Laurel Canyon
Year: | 2002 |
Production Co: | Antidote Films |
Director: | Lisa Cholodenko |
Writer: | Lisa Cholodenko |
Cast: | Frances McDormand, Christian Bale, Kate Beckinsale, Natasha McElhone, Alessandro Nivola |
Once again she fleshes out a great role - that of a successful record producer, living a hedonistic lifestyle of pot, late night pool parties, an affair with her much younger lover (and frontman for the band she's currently working with) and occasional studio sessions to deliver the record she's under pressure to have ready for Christmas.
Unfortunately, that's where anything outstanding about Laurel Canyon ends. A lot of filmmakers (Cholodenko among them, apparently) concentrate so much on characterisation they forget to give you a new, interesting story. That's particularly the case when such a great collection of actors has been assembled, as has been here.
Christian Bale has more than proven his dramatic worth time and again since his debut as the kid in Spielberg's 1987 Empire of the Sun.
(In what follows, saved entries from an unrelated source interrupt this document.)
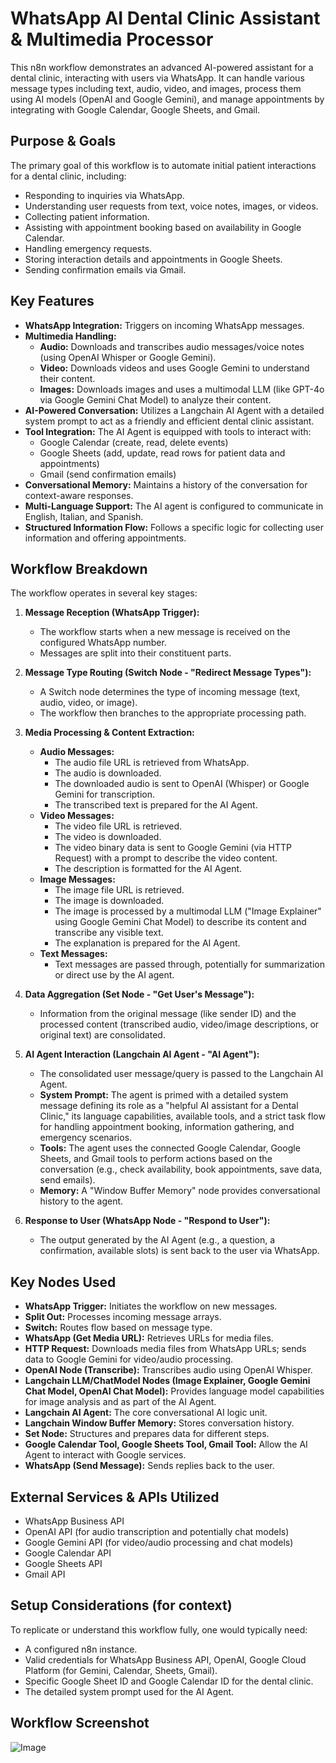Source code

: # WhatsApp AI Dental Clinic Assistant & Multimedia Processor

This n8n workflow demonstrates an advanced AI-powered assistant for a dental clinic, interacting with users via WhatsApp. It can handle various message types including text, audio, video, and images, process them using AI models (OpenAI and Google Gemini), and manage appointments by integrating with Google Calendar, Google Sheets, and Gmail.

## Purpose & Goals

The primary goal of this workflow is to automate initial patient interactions for a dental clinic, including:
* Responding to inquiries via WhatsApp.
* Understanding user requests from text, voice notes, images, or videos.
* Collecting patient information.
* Assisting with appointment booking based on availability in Google Calendar.
* Handling emergency requests.
* Storing interaction details and appointments in Google Sheets.
* Sending confirmation emails via Gmail.

## Key Features

* **WhatsApp Integration:** Triggers on incoming WhatsApp messages.
* **Multimedia Handling:**
    * **Audio:** Downloads and transcribes audio messages/voice notes (using OpenAI Whisper or Google Gemini).
    * **Video:** Downloads videos and uses Google Gemini to understand their content.
    * **Images:** Downloads images and uses a multimodal LLM (like GPT-4o via Google Gemini Chat Model) to analyze their content.
* **AI-Powered Conversation:** Utilizes a Langchain AI Agent with a detailed system prompt to act as a friendly and efficient dental clinic assistant.
* **Tool Integration:** The AI Agent is equipped with tools to interact with:
    * Google Calendar (create, read, delete events)
    * Google Sheets (add, update, read rows for patient data and appointments)
    * Gmail (send confirmation emails)
* **Conversational Memory:** Maintains a history of the conversation for context-aware responses.
* **Multi-Language Support:** The AI agent is configured to communicate in English, Italian, and Spanish.
* **Structured Information Flow:** Follows a specific logic for collecting user information and offering appointments.

## Workflow Breakdown

The workflow operates in several key stages:

1.  **Message Reception (WhatsApp Trigger):**
    * The workflow starts when a new message is received on the configured WhatsApp number.
    * Messages are split into their constituent parts.

2.  **Message Type Routing (Switch Node - "Redirect Message Types"):**
    * A Switch node determines the type of incoming message (text, audio, video, or image).
    * The workflow then branches to the appropriate processing path.

3.  **Media Processing & Content Extraction:**
    * **Audio Messages:**
        * The audio file URL is retrieved from WhatsApp.
        * The audio is downloaded.
        * The downloaded audio is sent to OpenAI (Whisper) or Google Gemini for transcription.
        * The transcribed text is prepared for the AI Agent.
    * **Video Messages:**
        * The video file URL is retrieved.
        * The video is downloaded.
        * The video binary data is sent to Google Gemini (via HTTP Request) with a prompt to describe the video content.
        * The description is formatted for the AI Agent.
    * **Image Messages:**
        * The image file URL is retrieved.
        * The image is downloaded.
        * The image is processed by a multimodal LLM ("Image Explainer" using Google Gemini Chat Model) to describe its content and transcribe any visible text.
        * The explanation is prepared for the AI Agent.
    * **Text Messages:**
        * Text messages are passed through, potentially for summarization or direct use by the AI agent.

4.  **Data Aggregation (Set Node - "Get User's Message"):**
    * Information from the original message (like sender ID) and the processed content (transcribed audio, video/image descriptions, or original text) are consolidated.

5.  **AI Agent Interaction (Langchain AI Agent - "AI Agent"):**
    * The consolidated user message/query is passed to the Langchain AI Agent.
    * **System Prompt:** The agent is primed with a detailed system message defining its role as a "helpful AI assistant for a Dental Clinic," its language capabilities, available tools, and a strict task flow for handling appointment booking, information gathering, and emergency scenarios.
    * **Tools:** The agent uses the connected Google Calendar, Google Sheets, and Gmail tools to perform actions based on the conversation (e.g., check availability, book appointments, save data, send emails).
    * **Memory:** A "Window Buffer Memory" node provides conversational history to the agent.

6.  **Response to User (WhatsApp Node - "Respond to User"):**
    * The output generated by the AI Agent (e.g., a question, a confirmation, available slots) is sent back to the user via WhatsApp.

## Key Nodes Used

* **WhatsApp Trigger:** Initiates the workflow on new messages.
* **Split Out:** Processes incoming message arrays.
* **Switch:** Routes flow based on message type.
* **WhatsApp (Get Media URL):** Retrieves URLs for media files.
* **HTTP Request:** Downloads media files from WhatsApp URLs; sends data to Google Gemini for video/audio processing.
* **OpenAI Node (Transcribe):** Transcribes audio using OpenAI Whisper.
* **Langchain LLM/ChatModel Nodes (Image Explainer, Google Gemini Chat Model, OpenAI Chat Model):** Provides language model capabilities for image analysis and as part of the AI Agent.
* **Langchain AI Agent:** The core conversational AI logic unit.
* **Langchain Window Buffer Memory:** Stores conversation history.
* **Set Node:** Structures and prepares data for different steps.
* **Google Calendar Tool, Google Sheets Tool, Gmail Tool:** Allow the AI Agent to interact with Google services.
* **WhatsApp (Send Message):** Sends replies back to the user.

## External Services & APIs Utilized

* WhatsApp Business API
* OpenAI API (for audio transcription and potentially chat models)
* Google Gemini API (for video/audio processing and chat models)
* Google Calendar API
* Google Sheets API
* Gmail API

## Setup Considerations (for context)

To replicate or understand this workflow fully, one would typically need:

* A configured n8n instance.
* Valid credentials for WhatsApp Business API, OpenAI, Google Cloud Platform (for Gemini, Calendar, Sheets, Gmail).
* Specific Google Sheet ID and Google Calendar ID for the dental clinic.
* The detailed system prompt used for the AI Agent.

## Workflow Screenshot

![Image](https://github.com/user-attachments/assets/ab737208-fc73-4110-bcff-63536d2fef7a)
After her high profile but embarrassing presence in Pearl Harbour, Kate Beckinsale is emerging as a major talent (one Laurel Canyon will only intensify). And Natasha McElhone stormed onto the world stage holding her own against some of Hollywood's biggest leading men, Jim Carrey (The Truman Show) and Robert De Niro (Ronin) among them.
While most of the main characters are interesting, they're fairly archetypal, and we can see their individual journeys mapped out miles before they can. Laurel Canyon does itself a disservice by being predominantly about the uptight Sam and Alex (Bale and Beckinsale respectively) instead of the more interesting characters.
Both completing medical studies in LA, they've arranged to move into Sam's mother's house - a woman with whom he's never shared a very understanding relationship. Instead of arriving to an empty house as promised, his mother and the scruffy band she's working with are still there trying to finish their album, and it's the culture and family clash that provides the dramatic tension (and humour).
In real life, the street of Laurel Canyon (which climbs into the Hollywood Hills) is said to house an eclectic mix of old and new; chipped, frayed inner city suburbia alongside the mansions of rock stars, movie stars and high-powered LA players. The backdrop is important as it's a parable for the clash between Alex and Sam's ordered ways and Jane with her freewheeling lifestyle.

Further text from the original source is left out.